* _About this exercise_: Please reproduce each line of the data below exactly as shown.

* _Entries provided_:

══════════════════════════════

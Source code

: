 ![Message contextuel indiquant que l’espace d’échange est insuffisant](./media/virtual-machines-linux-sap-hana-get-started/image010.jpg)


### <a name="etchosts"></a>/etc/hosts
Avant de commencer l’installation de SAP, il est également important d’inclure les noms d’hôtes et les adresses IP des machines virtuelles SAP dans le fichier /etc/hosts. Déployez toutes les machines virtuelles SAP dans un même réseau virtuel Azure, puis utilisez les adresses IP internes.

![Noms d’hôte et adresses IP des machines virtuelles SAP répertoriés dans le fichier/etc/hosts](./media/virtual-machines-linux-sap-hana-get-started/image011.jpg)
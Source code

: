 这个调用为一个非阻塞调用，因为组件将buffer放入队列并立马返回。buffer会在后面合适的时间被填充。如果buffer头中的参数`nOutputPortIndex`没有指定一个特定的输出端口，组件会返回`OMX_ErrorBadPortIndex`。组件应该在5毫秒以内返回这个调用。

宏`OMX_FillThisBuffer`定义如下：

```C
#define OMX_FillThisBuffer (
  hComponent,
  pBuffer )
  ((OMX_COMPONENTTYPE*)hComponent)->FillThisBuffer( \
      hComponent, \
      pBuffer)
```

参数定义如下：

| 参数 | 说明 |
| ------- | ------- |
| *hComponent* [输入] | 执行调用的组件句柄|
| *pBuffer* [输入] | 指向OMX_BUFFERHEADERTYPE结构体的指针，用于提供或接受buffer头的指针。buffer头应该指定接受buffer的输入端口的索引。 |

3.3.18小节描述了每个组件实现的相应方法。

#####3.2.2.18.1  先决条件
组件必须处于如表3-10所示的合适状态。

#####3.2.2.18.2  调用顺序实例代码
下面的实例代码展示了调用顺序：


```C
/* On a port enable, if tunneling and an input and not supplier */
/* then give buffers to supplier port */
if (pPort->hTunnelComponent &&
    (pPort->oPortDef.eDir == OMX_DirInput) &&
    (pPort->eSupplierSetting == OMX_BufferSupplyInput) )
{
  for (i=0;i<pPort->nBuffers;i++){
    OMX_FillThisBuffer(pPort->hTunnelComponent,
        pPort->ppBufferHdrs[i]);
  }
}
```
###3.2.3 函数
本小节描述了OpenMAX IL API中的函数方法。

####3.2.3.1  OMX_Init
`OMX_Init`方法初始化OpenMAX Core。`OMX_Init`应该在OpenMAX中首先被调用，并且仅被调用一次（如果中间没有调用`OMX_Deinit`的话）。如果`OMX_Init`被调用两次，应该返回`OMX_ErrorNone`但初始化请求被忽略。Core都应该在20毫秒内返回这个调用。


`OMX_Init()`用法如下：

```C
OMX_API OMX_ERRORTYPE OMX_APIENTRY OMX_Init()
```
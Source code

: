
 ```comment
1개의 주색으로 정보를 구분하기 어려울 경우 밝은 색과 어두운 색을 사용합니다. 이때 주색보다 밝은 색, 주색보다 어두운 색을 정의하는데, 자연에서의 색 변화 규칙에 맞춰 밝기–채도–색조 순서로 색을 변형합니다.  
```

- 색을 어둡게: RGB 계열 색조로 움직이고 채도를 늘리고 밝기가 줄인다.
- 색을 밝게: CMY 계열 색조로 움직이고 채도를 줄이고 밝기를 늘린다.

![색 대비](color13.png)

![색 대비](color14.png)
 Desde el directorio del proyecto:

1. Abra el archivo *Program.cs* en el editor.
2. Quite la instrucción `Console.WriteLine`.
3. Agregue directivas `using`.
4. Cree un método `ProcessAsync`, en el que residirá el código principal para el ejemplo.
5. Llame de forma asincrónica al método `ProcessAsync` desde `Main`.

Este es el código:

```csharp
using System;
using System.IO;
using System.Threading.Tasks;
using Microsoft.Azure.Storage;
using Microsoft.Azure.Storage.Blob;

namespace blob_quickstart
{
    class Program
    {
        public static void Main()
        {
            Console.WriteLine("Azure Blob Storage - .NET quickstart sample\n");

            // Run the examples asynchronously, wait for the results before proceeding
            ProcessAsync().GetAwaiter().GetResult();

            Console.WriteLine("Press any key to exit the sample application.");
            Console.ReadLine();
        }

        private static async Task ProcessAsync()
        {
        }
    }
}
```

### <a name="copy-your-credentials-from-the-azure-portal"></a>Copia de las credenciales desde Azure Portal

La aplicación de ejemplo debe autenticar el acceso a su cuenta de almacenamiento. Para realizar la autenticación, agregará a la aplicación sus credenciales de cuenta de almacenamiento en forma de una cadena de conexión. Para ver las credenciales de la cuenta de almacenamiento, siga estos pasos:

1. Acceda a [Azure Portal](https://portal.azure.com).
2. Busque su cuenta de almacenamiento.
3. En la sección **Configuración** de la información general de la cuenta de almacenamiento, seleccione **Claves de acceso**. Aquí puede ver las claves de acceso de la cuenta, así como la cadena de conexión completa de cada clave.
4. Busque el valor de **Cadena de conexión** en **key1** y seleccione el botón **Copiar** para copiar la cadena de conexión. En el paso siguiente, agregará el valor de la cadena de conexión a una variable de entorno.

══════════════════════════════

* _Written answer_:
Source code

: ![Message contextuel indiquant que l’espace d’échange est insuffisant](./media/virtual-machines-linux-sap-hana-get-started/image010.jpg)


### <a name="etchosts"></a>/etc/hosts
Avant de commencer l’installation de SAP, il est également important d’inclure les noms d’hôtes et les adresses IP des machines virtuelles SAP dans le fichier /etc/hosts. Déployez toutes les machines virtuelles SAP dans un même réseau virtuel Azure, puis utilisez les adresses IP internes.

![Noms d’hôte et adresses IP des machines virtuelles SAP répertoriés dans le fichier/etc/hosts](./media/virtual-machines-linux-sap-hana-get-started/image011.jpg)
Source code

: 这个调用为一个非阻塞调用，因为组件将buffer放入队列并立马返回。buffer会在后面合适的时间被填充。如果buffer头中的参数`nOutputPortIndex`没有指定一个特定的输出端口，组件会返回`OMX_ErrorBadPortIndex`。组件应该在5毫秒以内返回这个调用。

宏`OMX_FillThisBuffer`定义如下：

```C
#define OMX_FillThisBuffer (
  hComponent,
  pBuffer )
  ((OMX_COMPONENTTYPE*)hComponent)->FillThisBuffer( \
      hComponent, \
      pBuffer)
```

参数定义如下：

| 参数 | 说明 |
| ------- | ------- |
| *hComponent* [输入] | 执行调用的组件句柄|
| *pBuffer* [输入] | 指向OMX_BUFFERHEADERTYPE结构体的指针，用于提供或接受buffer头的指针。buffer头应该指定接受buffer的输入端口的索引。 |

3.3.18小节描述了每个组件实现的相应方法。

#####3.2.2.18.1  先决条件
组件必须处于如表3-10所示的合适状态。

#####3.2.2.18.2  调用顺序实例代码
下面的实例代码展示了调用顺序：


```C
/* On a port enable, if tunneling and an input and not supplier */
/* then give buffers to supplier port */
if (pPort->hTunnelComponent &&
    (pPort->oPortDef.eDir == OMX_DirInput) &&
    (pPort->eSupplierSetting == OMX_BufferSupplyInput) )
{
  for (i=0;i<pPort->nBuffers;i++){
    OMX_FillThisBuffer(pPort->hTunnelComponent,
        pPort->ppBufferHdrs[i]);
  }
}
```
###3.2.3 函数
本小节描述了OpenMAX IL API中的函数方法。

####3.2.3.1  OMX_Init
`OMX_Init`方法初始化OpenMAX Core。`OMX_Init`应该在OpenMAX中首先被调用，并且仅被调用一次（如果中间没有调用`OMX_Deinit`的话）。如果`OMX_Init`被调用两次，应该返回`OMX_ErrorNone`但初始化请求被忽略。Core都应该在20毫秒内返回这个调用。


`OMX_Init()`用法如下：

```C
OMX_API OMX_ERRORTYPE OMX_APIENTRY OMX_Init()
```
Source code

:
 ```comment
1개의 주색으로 정보를 구분하기 어려울 경우 밝은 색과 어두운 색을 사용합니다. 이때 주색보다 밝은 색, 주색보다 어두운 색을 정의하는데, 자연에서의 색 변화 규칙에 맞춰 밝기–채도–색조 순서로 색을 변형합니다.  
```

- 색을 어둡게: RGB 계열 색조로 움직이고 채도를 늘리고 밝기가 줄인다.
- 색을 밝게: CMY 계열 색조로 움직이고 채도를 줄이고 밝기를 늘린다.

![색 대비](color13.png)

![색 대비](color14.png)
 Desde el directorio del proyecto:

1. Abra el archivo *Program.cs* en el editor.
2. Quite la instrucción `Console.WriteLine`.
3. Agregue directivas `using`.
4. Cree un método `ProcessAsync`, en el que residirá el código principal para el ejemplo.
5. Llame de forma asincrónica al método `ProcessAsync` desde `Main`.

Este es el código:

```csharp
using System;
using System.IO;
using System.Threading.Tasks;
using Microsoft.Azure.Storage;
using Microsoft.Azure.Storage.Blob;

namespace blob_quickstart
{
    class Program
    {
        public static void Main()
        {
            Console.WriteLine("Azure Blob Storage - .NET quickstart sample\n");

            // Run the examples asynchronously, wait for the results before proceeding
            ProcessAsync().GetAwaiter().GetResult();

            Console.WriteLine("Press any key to exit the sample application.");
            Console.ReadLine();
        }

        private static async Task ProcessAsync()
        {
        }
    }
}
```

### <a name="copy-your-credentials-from-the-azure-portal"></a>Copia de las credenciales desde Azure Portal

La aplicación de ejemplo debe autenticar el acceso a su cuenta de almacenamiento. Para realizar la autenticación, agregará a la aplicación sus credenciales de cuenta de almacenamiento en forma de una cadena de conexión. Para ver las credenciales de la cuenta de almacenamiento, siga estos pasos:

1. Acceda a [Azure Portal](https://portal.azure.com).
2. Busque su cuenta de almacenamiento.
3. En la sección **Configuración** de la información general de la cuenta de almacenamiento, seleccione **Claves de acceso**. Aquí puede ver las claves de acceso de la cuenta, así como la cadena de conexión completa de cada clave.
4. Busque el valor de **Cadena de conexión** en **key1** y seleccione el botón **Copiar** para copiar la cadena de conexión. En el paso siguiente, agregará el valor de la cadena de conexión a una variable de entorno.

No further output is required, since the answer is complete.